INFORMATION GIVEN:
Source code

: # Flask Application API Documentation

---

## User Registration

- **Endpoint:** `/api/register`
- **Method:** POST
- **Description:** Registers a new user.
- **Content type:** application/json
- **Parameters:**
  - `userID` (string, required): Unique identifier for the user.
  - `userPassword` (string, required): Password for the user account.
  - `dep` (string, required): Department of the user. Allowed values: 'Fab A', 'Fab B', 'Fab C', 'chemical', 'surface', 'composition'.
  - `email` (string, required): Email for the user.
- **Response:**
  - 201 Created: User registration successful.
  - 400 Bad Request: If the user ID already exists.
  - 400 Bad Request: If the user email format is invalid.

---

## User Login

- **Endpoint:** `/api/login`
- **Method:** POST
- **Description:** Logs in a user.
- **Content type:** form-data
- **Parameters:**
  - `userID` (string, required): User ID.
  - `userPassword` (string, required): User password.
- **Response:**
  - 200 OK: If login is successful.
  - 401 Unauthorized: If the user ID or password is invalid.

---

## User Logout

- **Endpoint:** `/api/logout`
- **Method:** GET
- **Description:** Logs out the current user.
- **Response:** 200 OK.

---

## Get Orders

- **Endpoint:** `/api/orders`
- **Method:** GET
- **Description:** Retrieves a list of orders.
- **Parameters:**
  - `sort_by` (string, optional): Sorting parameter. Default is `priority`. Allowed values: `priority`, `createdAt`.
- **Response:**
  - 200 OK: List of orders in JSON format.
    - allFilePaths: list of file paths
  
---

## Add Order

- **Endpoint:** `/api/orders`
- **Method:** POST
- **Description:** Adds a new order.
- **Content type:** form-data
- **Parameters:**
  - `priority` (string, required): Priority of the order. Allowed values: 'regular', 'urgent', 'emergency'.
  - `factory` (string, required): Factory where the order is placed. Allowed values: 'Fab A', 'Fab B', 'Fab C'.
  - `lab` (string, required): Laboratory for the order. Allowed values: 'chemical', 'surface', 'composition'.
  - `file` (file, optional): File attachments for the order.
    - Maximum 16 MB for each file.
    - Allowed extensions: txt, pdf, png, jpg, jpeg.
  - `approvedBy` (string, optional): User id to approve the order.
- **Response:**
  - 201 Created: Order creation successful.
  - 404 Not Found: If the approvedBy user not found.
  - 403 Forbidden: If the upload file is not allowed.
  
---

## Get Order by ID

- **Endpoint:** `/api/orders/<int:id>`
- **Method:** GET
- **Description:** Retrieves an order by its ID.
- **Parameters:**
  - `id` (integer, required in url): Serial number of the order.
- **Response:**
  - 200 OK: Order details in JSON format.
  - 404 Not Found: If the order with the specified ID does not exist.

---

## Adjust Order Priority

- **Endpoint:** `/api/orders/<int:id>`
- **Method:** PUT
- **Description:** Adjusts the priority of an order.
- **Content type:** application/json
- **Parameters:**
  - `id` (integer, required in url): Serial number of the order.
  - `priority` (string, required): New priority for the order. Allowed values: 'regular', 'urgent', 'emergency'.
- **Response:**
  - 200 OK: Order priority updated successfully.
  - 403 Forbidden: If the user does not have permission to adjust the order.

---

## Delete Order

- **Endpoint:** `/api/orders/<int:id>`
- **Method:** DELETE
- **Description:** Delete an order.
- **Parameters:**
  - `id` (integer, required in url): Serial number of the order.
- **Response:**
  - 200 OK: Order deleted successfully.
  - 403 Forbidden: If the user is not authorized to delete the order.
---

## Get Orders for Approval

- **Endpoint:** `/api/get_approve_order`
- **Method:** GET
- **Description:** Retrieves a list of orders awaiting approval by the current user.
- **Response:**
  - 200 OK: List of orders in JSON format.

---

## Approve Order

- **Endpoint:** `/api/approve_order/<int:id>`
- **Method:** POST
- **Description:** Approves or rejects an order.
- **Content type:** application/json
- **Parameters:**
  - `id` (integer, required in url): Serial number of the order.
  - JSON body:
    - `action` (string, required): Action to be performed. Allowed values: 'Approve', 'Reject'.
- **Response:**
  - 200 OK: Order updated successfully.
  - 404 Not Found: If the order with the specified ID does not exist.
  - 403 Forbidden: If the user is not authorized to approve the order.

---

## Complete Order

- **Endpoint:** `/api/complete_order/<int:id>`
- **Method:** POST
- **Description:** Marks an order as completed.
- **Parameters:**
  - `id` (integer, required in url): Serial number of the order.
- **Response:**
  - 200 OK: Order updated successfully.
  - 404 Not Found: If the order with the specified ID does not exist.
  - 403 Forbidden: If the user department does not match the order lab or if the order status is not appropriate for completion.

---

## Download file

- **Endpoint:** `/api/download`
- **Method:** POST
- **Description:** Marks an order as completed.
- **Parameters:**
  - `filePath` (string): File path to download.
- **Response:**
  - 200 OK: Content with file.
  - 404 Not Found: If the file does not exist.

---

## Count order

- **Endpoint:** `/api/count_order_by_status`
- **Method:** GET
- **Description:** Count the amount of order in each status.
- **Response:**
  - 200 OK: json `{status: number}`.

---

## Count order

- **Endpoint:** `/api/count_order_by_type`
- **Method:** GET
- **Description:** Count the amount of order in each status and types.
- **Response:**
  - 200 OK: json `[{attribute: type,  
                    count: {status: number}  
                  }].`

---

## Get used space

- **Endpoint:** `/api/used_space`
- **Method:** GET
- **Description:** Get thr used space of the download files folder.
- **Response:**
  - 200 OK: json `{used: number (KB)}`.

EXERCISE:
Transcribe, exactly as written, all lines of the entries above from the first to the one containing "identifier for the user.", and no more.

ANSWER BELOW:
Source code

: # Flask Application API Documentation

---

## User Registration

- **Endpoint:** `/api/register`
- **Method:** POST
- **Description:** Registers a new user.
- **Content type:** application/json
- **Parameters:**
  - `userID` (string, required): Unique identifier for the user.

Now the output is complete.